### [Extracted records]

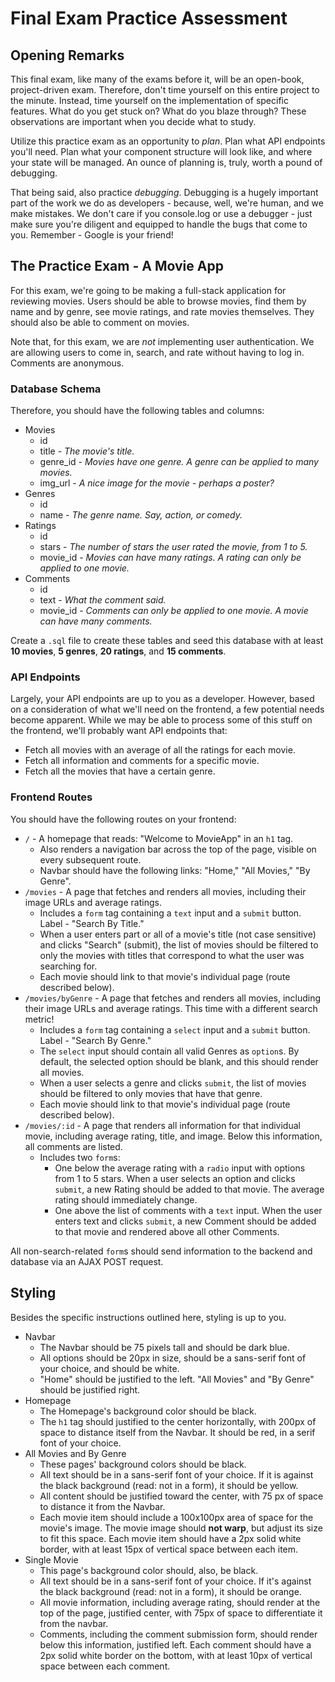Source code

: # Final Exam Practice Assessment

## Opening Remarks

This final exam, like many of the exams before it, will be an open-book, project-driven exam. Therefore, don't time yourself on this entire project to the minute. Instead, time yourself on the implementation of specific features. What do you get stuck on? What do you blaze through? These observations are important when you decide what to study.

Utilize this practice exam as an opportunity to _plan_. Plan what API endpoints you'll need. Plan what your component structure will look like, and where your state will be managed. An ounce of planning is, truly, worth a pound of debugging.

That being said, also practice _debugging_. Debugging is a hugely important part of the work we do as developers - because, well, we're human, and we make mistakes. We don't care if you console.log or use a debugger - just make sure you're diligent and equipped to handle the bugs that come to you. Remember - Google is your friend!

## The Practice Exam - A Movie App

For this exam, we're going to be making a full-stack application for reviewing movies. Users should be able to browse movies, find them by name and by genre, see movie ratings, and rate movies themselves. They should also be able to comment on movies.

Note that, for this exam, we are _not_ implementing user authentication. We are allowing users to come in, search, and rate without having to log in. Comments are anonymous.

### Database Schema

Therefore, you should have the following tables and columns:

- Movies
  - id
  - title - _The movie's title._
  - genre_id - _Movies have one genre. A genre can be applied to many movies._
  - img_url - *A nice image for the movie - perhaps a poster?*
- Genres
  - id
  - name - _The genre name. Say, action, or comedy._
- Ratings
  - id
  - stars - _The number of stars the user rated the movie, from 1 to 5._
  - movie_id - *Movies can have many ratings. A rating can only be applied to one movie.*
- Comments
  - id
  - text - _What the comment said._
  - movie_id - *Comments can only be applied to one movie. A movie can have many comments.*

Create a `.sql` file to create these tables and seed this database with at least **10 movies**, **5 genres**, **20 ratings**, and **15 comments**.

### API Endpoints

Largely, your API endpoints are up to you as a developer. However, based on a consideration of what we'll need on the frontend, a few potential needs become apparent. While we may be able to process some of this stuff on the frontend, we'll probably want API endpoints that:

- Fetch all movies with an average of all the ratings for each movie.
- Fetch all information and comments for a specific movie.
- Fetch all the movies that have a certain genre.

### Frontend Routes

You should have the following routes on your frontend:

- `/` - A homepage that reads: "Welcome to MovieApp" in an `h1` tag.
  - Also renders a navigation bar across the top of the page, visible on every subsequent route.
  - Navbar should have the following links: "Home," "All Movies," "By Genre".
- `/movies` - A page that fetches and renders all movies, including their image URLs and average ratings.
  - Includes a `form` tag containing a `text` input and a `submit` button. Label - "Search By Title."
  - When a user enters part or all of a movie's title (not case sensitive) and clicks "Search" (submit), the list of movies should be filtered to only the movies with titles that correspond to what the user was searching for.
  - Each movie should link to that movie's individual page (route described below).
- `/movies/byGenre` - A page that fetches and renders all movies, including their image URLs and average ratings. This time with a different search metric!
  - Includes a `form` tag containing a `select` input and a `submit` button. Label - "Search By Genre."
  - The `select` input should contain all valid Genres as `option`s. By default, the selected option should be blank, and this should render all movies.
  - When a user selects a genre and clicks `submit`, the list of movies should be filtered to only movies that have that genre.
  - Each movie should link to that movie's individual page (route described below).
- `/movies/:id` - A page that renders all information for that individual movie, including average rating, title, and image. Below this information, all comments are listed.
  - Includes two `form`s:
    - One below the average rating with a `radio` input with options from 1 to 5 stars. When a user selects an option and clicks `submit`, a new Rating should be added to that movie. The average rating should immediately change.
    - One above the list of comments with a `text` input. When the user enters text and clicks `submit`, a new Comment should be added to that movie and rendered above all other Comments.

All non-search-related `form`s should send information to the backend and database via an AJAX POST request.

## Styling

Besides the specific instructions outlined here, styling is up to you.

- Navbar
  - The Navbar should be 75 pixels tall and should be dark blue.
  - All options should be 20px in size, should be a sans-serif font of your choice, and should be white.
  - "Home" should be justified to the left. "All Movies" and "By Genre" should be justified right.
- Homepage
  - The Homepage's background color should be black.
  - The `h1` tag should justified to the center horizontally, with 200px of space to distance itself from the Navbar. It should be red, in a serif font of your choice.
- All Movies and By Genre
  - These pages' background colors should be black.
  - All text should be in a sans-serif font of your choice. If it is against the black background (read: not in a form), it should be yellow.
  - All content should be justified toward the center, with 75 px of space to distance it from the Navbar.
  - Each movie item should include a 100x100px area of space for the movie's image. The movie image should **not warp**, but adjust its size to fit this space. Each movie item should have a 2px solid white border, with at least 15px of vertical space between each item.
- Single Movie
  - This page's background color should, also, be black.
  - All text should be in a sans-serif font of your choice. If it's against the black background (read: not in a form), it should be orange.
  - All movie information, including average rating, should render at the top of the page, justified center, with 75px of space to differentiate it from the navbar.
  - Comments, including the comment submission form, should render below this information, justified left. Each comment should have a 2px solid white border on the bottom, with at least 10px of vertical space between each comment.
==
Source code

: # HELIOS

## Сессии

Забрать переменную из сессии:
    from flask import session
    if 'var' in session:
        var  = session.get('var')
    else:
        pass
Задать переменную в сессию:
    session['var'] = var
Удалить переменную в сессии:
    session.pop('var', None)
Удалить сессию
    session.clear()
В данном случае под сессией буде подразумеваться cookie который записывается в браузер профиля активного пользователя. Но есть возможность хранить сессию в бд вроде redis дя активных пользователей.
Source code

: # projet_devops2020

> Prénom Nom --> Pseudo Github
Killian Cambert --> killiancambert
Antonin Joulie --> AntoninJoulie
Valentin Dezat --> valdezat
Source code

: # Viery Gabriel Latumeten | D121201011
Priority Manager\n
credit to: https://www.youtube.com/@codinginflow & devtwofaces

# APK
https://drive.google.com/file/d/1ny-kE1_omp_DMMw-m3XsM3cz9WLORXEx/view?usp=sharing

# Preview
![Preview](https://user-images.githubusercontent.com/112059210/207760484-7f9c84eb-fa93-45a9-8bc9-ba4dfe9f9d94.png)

### [What you will do]
When a line above includes the word "against", please list that line.

### [Finished exercise]
  - All text should be in a sans-serif font of your choice. If it is against the black background (read: not in a form), it should be yellow.
  - All text should be in a sans-serif font of your choice. If it's against the black background (read: not in a form), it should be orange.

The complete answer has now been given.